Discover Derivative Datasets

Finds derivative datasets (fMRIPrep, MRIQC, etc.) available for an OpenNeuro dataset. Searches both embedded derivatives within the dataset and external derivatives from the OpenNeuroDerivatives GitHub organization.

Usage

on_derivatives(
  dataset_id,
  sources = c("embedded", "openneuro-derivatives"),
  refresh = FALSE,
  client = NULL
)

Arguments

dataset_id: Dataset identifier (e.g., "ds000102").
sources: Character vector specifying which sources to check. Default is c("embedded", "openneuro-derivatives") to check both.
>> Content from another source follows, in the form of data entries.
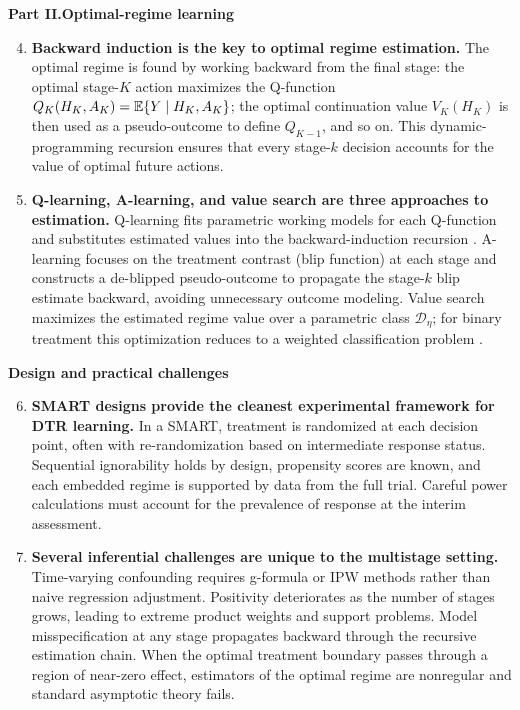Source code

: \documentclass[master.tex]{subfiles}
\begin{document}
\medskip
\noindent\textbf{Part II.\enspace Optimal-regime learning}
\medskip

\begin{enumerate}
  \setcounter{enumi}{3}

  \item \textbf{Backward induction is the key to optimal regime
    estimation.}  The optimal regime is found by working backward from the
    final stage: the optimal stage-$K$ action maximizes the Q-function
    $Q_K(H_K,A_K) = \E\{Y\mid H_K,A_K\}$; the optimal continuation value
    $V_K(H_K)$ is then used as a pseudo-outcome to define $Q_{K-1}$, and
    so on.  This dynamic-programming recursion ensures that every
    stage-$k$ decision accounts for the value of optimal future actions.

  \item \textbf{Q-learning, A-learning, and value search are three
    approaches to estimation.}  Q-learning fits parametric working models
    for each Q-function and substitutes estimated values into the
    backward-induction recursion \citep{zhang2018b}.  A-learning focuses
    on the treatment contrast (blip function) at each stage and constructs
    a de-blipped pseudo-outcome to propagate the stage-$k$ blip estimate
    backward, avoiding unnecessary outcome modeling.  Value search
    maximizes the estimated regime value over a parametric class
    $\mathcal{D}_\eta$; for binary treatment this optimization reduces to
    a weighted classification problem \citep{zhao2015b,zhang2018}.

\end{enumerate}

\medskip
\noindent\textbf{Design and practical challenges}
\medskip

\begin{enumerate}
  \setcounter{enumi}{5}

  \item \textbf{SMART designs provide the cleanest experimental framework
    for DTR learning.}  In a SMART, treatment is randomized at each
    decision point, often with re-randomization based on intermediate
    response status.  Sequential ignorability holds by design, propensity
    scores are known, and each embedded regime is supported by data from
    the full trial.  Careful power calculations must account for the
    prevalence of response at the interim assessment.

  \item \textbf{Several inferential challenges are unique to the
    multistage setting.}  Time-varying confounding requires g-formula or
    IPW methods rather than naive regression adjustment.  Positivity
    deteriorates as the number of stages grows, leading to extreme product
    weights and support problems.  Model misspecification at any stage
    propagates backward through the recursive estimation chain.  When the
    optimal treatment boundary passes through a region of near-zero
    effect, estimators of the optimal regime are nonregular and standard
    asymptotic theory fails.

\end{enumerate}
\end{document}
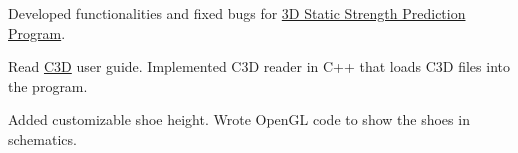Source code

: \UM
{}

Developed functionalities and fixed bugs for \href{https://c4e.engin.umich.edu/tools-services/3dsspp-software/}{3D Static Strength Prediction Program}.

\begin{miniItemize}
    \item Read \href{https://www.c3d.org/}{C3D} user guide. Implemented C3D reader in C++ that loads C3D files into the program.
    \item Added customizable shoe height. Wrote OpenGL code to show the shoes in schematics.
\end{miniItemize}
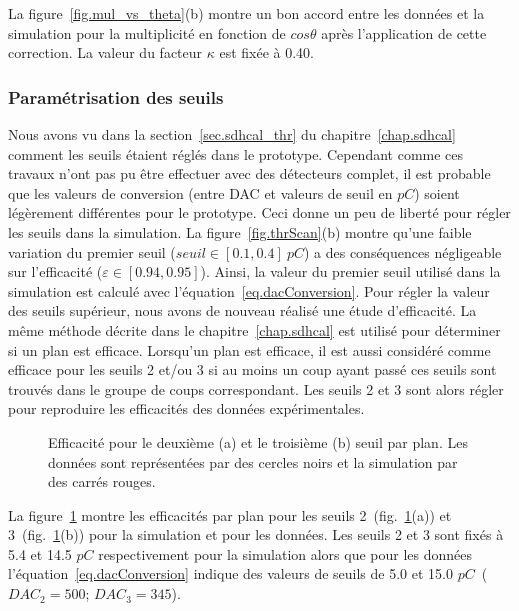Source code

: La figure~\ref{fig.mul_vs_theta}(b) montre un bon accord entre les données et la simulation pour la multiplicité en fonction de $cos\theta$ après l'application de cette correction. La valeur du facteur $\kappa$ est fixée à 0.40.


\subsubsection{Paramétrisation des seuils}
Nous avons vu dans la section~\ref{sec.sdhcal_thr} du chapitre~\ref{chap.sdhcal} comment les seuils étaient réglés dans le prototype. Cependant comme ces travaux n'ont pas pu être effectuer avec des détecteurs complet, il est probable que les valeurs de conversion (entre DAC et valeurs de seuil en $pC$) soient légèrement différentes pour le prototype. Ceci donne un peu de liberté pour régler les seuils dans la simulation. La figure~\ref{fig.thrScan}(b) montre qu'une faible variation du premier seuil ($seuil\in[0.1,0.4]~pC$) a des conséquences négligeable sur l'efficacité ($\varepsilon\in[0.94,0.95]$). Ainsi, la valeur du premier seuil utilisé dans la simulation est calculé avec l'équation~\ref{eq.dacConversion}. Pour régler la valeur des seuils supérieur, nous avons de nouveau réalisé une étude d'efficacité. La même méthode décrite dans le chapitre~\ref{chap.sdhcal} est utilisé pour déterminer si un plan est efficace. Lorsqu'un plan est efficace, il est aussi considéré comme efficace pour les seuils 2 et/ou 3 si au moins un coup ayant passé ces seuils sont trouvés dans le groupe de coups correspondant. Les seuils 2 et 3 sont alors régler pour reproduire les efficacités des données expérimentales. 
\begin{figure}[!ht]
  \caption{Efficacité pour le deuxième (a) et le troisième (b) seuil par plan. Les données sont représentées par des cercles noirs et la simulation par des carrés rouges.\label{fig.eff_thr}}
\end{figure}
La figure~\ref{fig.eff_thr} montre les efficacités par plan pour les seuils 2~(fig.~\ref{fig.eff_thr}(a)) et 3~(fig.~\ref{fig.eff_thr}(b)) pour la simulation et pour les données. Les seuils 2 et 3 sont fixés à 5.4 et 14.5 $pC$ respectivement pour la simulation alors que pour les données l'équation~\ref{eq.dacConversion} indique des valeurs de seuils de 5.0 et 15.0 $pC$~($DAC_2=500$; $DAC_3=345$).

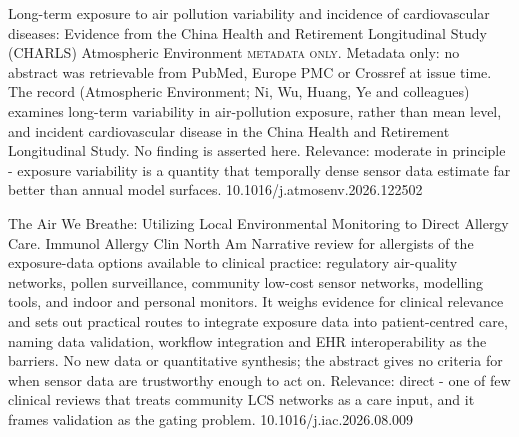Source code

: \documentclass[10pt]{article}
\begin{document}
{Long-term exposure to air pollution variability and incidence of cardiovascular diseases: Evidence from the China Health and Retirement Longitudinal Study (CHARLS)}
{Atmospheric Environment}
{\textsc{metadata only.} Metadata only: no abstract was retrievable from PubMed, Europe PMC or Crossref at issue time. The record (Atmospheric Environment; Ni, Wu, Huang, Ye and colleagues) examines long-term variability in air-pollution exposure, rather than mean level, and incident cardiovascular disease in the China Health and Retirement Longitudinal Study. No finding is asserted here. Relevance: moderate in principle - exposure variability is a quantity that temporally dense sensor data estimate far better than annual model surfaces.}
{10.1016/j.atmosenv.2026.122502}

\par{}\baselineskip{}\baselineskip
{}

{The Air We Breathe: Utilizing Local Environmental Monitoring to Direct Allergy Care.}
{Immunol Allergy Clin North Am}
{Narrative review for allergists of the exposure-data options available to clinical practice: regulatory air-quality networks, pollen surveillance, community low-cost sensor networks, modelling tools, and indoor and personal monitors. It weighs evidence for clinical relevance and sets out practical routes to integrate exposure data into patient-centred care, naming data validation, workflow integration and EHR interoperability as the barriers. No new data or quantitative synthesis; the abstract gives no criteria for when sensor data are trustworthy enough to act on. Relevance: direct - one of few clinical reviews that treats community LCS networks as a care input, and it frames validation as the gating problem.}
{10.1016/j.iac.2026.08.009}

\par{}\baselineskip{}\baselineskip
{}
\end{document}
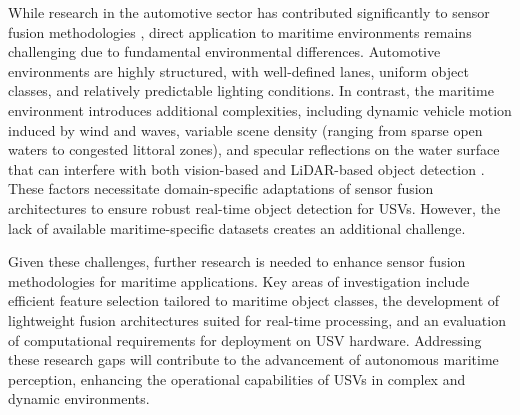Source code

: \documentclass{erauthesis}
\begin{document}
While research in the automotive sector has contributed significantly to sensor fusion methodologies \cite{yeong2021,clunie2021,roriz2022,cui2022,das2022,liu2023a}, direct application to maritime environments remains challenging due to fundamental environmental differences. 
Automotive environments are highly structured, with well-defined lanes, uniform object classes, and relatively predictable lighting conditions. 
In contrast, the maritime environment introduces additional complexities, including dynamic vehicle motion induced by wind and waves, variable scene density (ranging from sparse open waters to congested littoral zones), and specular reflections on the water surface that can interfere with both vision-based \cite{liu2023a} and LiDAR-based object detection \cite{ahmed2024}.%
These factors necessitate domain-specific adaptations of sensor fusion architectures to ensure robust real-time object detection for USVs. 
However, the lack of available maritime-specific datasets \cite{jun-hwa2022,su2023,thompson2023} creates an additional challenge.

Given these challenges, further research is needed to enhance sensor fusion methodologies for maritime applications. 
Key areas of investigation include efficient feature selection tailored to maritime object classes, the development of lightweight fusion architectures suited for real-time processing, and an evaluation of computational requirements for deployment on USV hardware. 
Addressing these research gaps will contribute to the advancement of autonomous maritime perception, enhancing the operational capabilities of USVs in complex and dynamic environments.




\end{document}

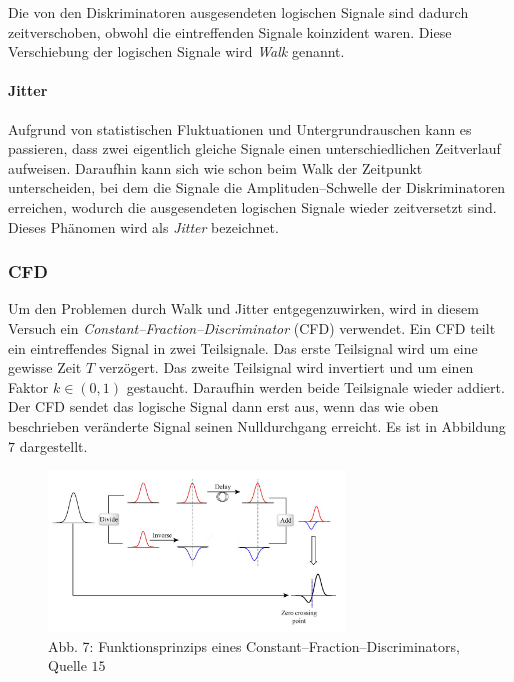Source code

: \documentclass[12pt,a4paper]{scrartcl}
\numberwithin{equation}{section} %
\renewcommand{\[}{} %
\renewcommand{\]}{\noindent} %
\begin{document}
Die von den Diskriminatoren ausgesendeten logischen Signale sind dadurch
zeitverschoben, obwohl die eintreffenden Signale koinzident waren. Diese
Verschiebung der logischen Signale wird \emph{Walk} genannt.

\hypertarget{jitter}{%
\paragraph{Jitter}\label{jitter}}

Aufgrund von statistischen Fluktuationen und Untergrundrauschen kann es
passieren, dass zwei eigentlich gleiche Signale einen unterschiedlichen
Zeitverlauf aufweisen. Daraufhin kann sich wie schon beim Walk der
Zeitpunkt unterscheiden, bei dem die Signale die Amplituden--Schwelle
der Diskriminatoren erreichen, wodurch die ausgesendeten logischen
Signale wieder zeitversetzt sind. Dieses Phänomen wird als \emph{Jitter}
bezeichnet.

\hypertarget{cfd}{%
\subsubsection{CFD}\label{cfd}}

Um den Problemen durch Walk und Jitter entgegenzuwirken, wird in diesem
Versuch ein \emph{Constant--Fraction--Discriminator} (CFD) verwendet.
Ein CFD teilt ein eintreffendes Signal in zwei Teilsignale. Das erste
Teilsignal wird um eine gewisse Zeit \(T\) verzögert. Das zweite
Teilsignal wird invertiert und um einen Faktor \(k\in(0, 1)\) gestaucht.
Daraufhin werden beide Teilsignale wieder addiert. Der CFD sendet das
logische Signal dann erst aus, wenn das wie oben beschrieben veränderte
Signal seinen Nulldurchgang erreicht. Es ist in Abbildung \(7\)
dargestellt.

\begin{figure}
	\centering
	\includegraphics[width=0.7\textwidth]{../media/B3.4/CFD.jpg}
	\caption{Abb. 7: Funktionsprinzips eines Constant--Fraction--Discriminators, Quelle $15$}
	\label{abb:CFD}
\end{figure}
\end{document}
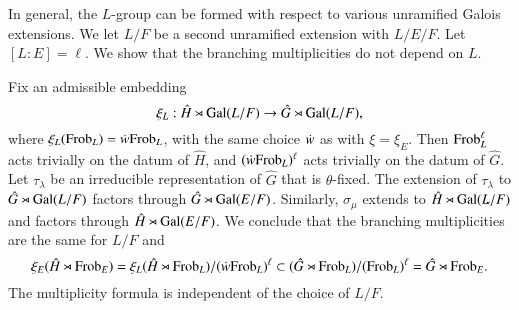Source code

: In general, the $L$-group can be formed with respect to various
unramified Galois extensions.
We let $L/F$ be a second unramified extension with $L/E/F$.  Let
$[L:E]=\ell$.  We show that the  branching multiplicities
do not depend on $L$.

Fix an admissible embedding
\[
\xi_L:\hat H \rtimes {\operatorname{Gal}}(L/F)\to \hat G \rtimes {\operatorname{Gal}}(L/F),
\]
where $\xi_L({\operatorname{Frob}}_L) = \dot w {\operatorname{Frob}}_L$, with the same choice $\dot w $
as with $\xi = \xi_E$.  Then ${\operatorname{Frob}}_L^\ell$ acts trivially on the
datum of $\hat H$, and $(\dot w {\operatorname{Frob}}_L)^\ell$ acts trivially on the
datum of $\hat G$.  Let $\tau_\lambda$ be an irreducible
representation of $\hat G$ that is $\theta$-fixed.  The extension of
$\tau_\lambda$ to $\hat G\rtimes {\operatorname{Gal}}(L/F)$ factors through $\hat
G\rtimes {\operatorname{Gal}}(E/F)$.  Similarly, $\sigma_\mu$ extends to $\hat
H\rtimes {\operatorname{Gal}}(L/F)$ and factors through $\hat
H\rtimes{\operatorname{Gal}}(E/F)$.  We conclude that the branching multiplicities
are the same for $L/F$ and
\[
\xi_E(\hat H \rtimes {\operatorname{Frob}}_E) 
= \xi_L(\hat H\rtimes {\operatorname{Frob}}_L)/(\dot w {\operatorname{Frob}}_L)^\ell 
\subset (\hat G\rtimes {\operatorname{Frob}}_L)/( {\operatorname{Frob}}_L)^\ell 
= \hat G\rtimes {\operatorname{Frob}}_E.
\]
The multiplicity formula is independent of the choice of $L/F$.

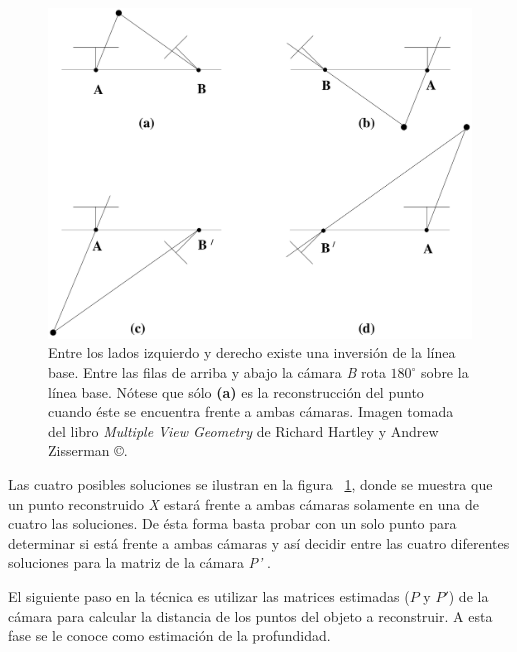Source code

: \begin{figure}[H]
\centering
\includegraphics[width=1.0\textwidth]{images/foursolution1.png}
\caption[Cuatro posibles soluciones para reconstrucci\'{o}n calibrada usando \textit{E}]%
{Entre los lados izquierdo y derecho existe una inversi\'{o}n de la l\'{i}nea base. Entre las filas de arriba y abajo la c\'{a}mara \textit{B} rota $180^\circ$ sobre la l\'{i}nea base. N\'{o}tese que s\'{o}lo \textbf{(a)} es la reconstrucci\'{o}n del punto cuando \'{e}ste se encuentra frente a ambas c\'{a}maras. Imagen tomada del libro \textit{Multiple View Geometry} de Richard Hartley y Andrew Zisserman \copyright.}
\label{fig:FourSolutions1}
\end{figure}

Las cuatro posibles soluciones se ilustran en la figura ~\ref{fig:FourSolutions1}, donde se muestra que un punto reconstruido \textit{X} estar\'{a} frente a ambas c\'{a}maras solamente en una de cuatro las soluciones. De \'{e}sta forma basta probar con un solo punto para determinar si est\'{a} frente a ambas c\'{a}maras y as\'{i} decidir entre las cuatro diferentes soluciones para la matriz de la c\'{a}mara \textit{P'} \cite{Hartley_Zisserman_2003}.

El siguiente paso en la t\'{e}cnica es utilizar las matrices estimadas ($P$ y $P'$) de la c\'{a}mara para calcular la distancia de los puntos del objeto a reconstruir. A esta fase se le conoce como estimaci\'{o}n de la profundidad.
Use "embedded" for derivatives stored within the dataset, or "openneuro-derivatives" for external derivatives from GitHub.
refresh: If TRUE, bypass cache and fetch fresh data from APIs. Default is FALSE to use cached results when available.
client: An openneuro_client object for embedded derivative checks. If NULL (default), creates a default client.

Value

A tibble with one row per available derivative, containing:

dataset_id: The dataset identifier
pipeline: Pipeline name (e.g., "fmriprep", "mriqc")
source: Where the derivative is from: "embedded" or "openneuro-derivatives"
version: Pipeline version (NA if not available)
n_subjects: Number of subjects processed (NA if not available)
n_files: Number of derivative files (NA if not available)
total_size: Human-readable size (e.g., "2.3 GB", NA if not available)
last_modified: Last modification time (POSIXct, NA if not available)
s3_url: S3 URL for OpenNeuroDerivatives sources (NA for embedded)

Returns an empty tibble with the same structure if no derivatives are found.

Details

Derivative Sources

Embedded derivatives are stored directly within the dataset's BIDS structure in a derivatives/ subdirectory. These are typically provided by the dataset authors.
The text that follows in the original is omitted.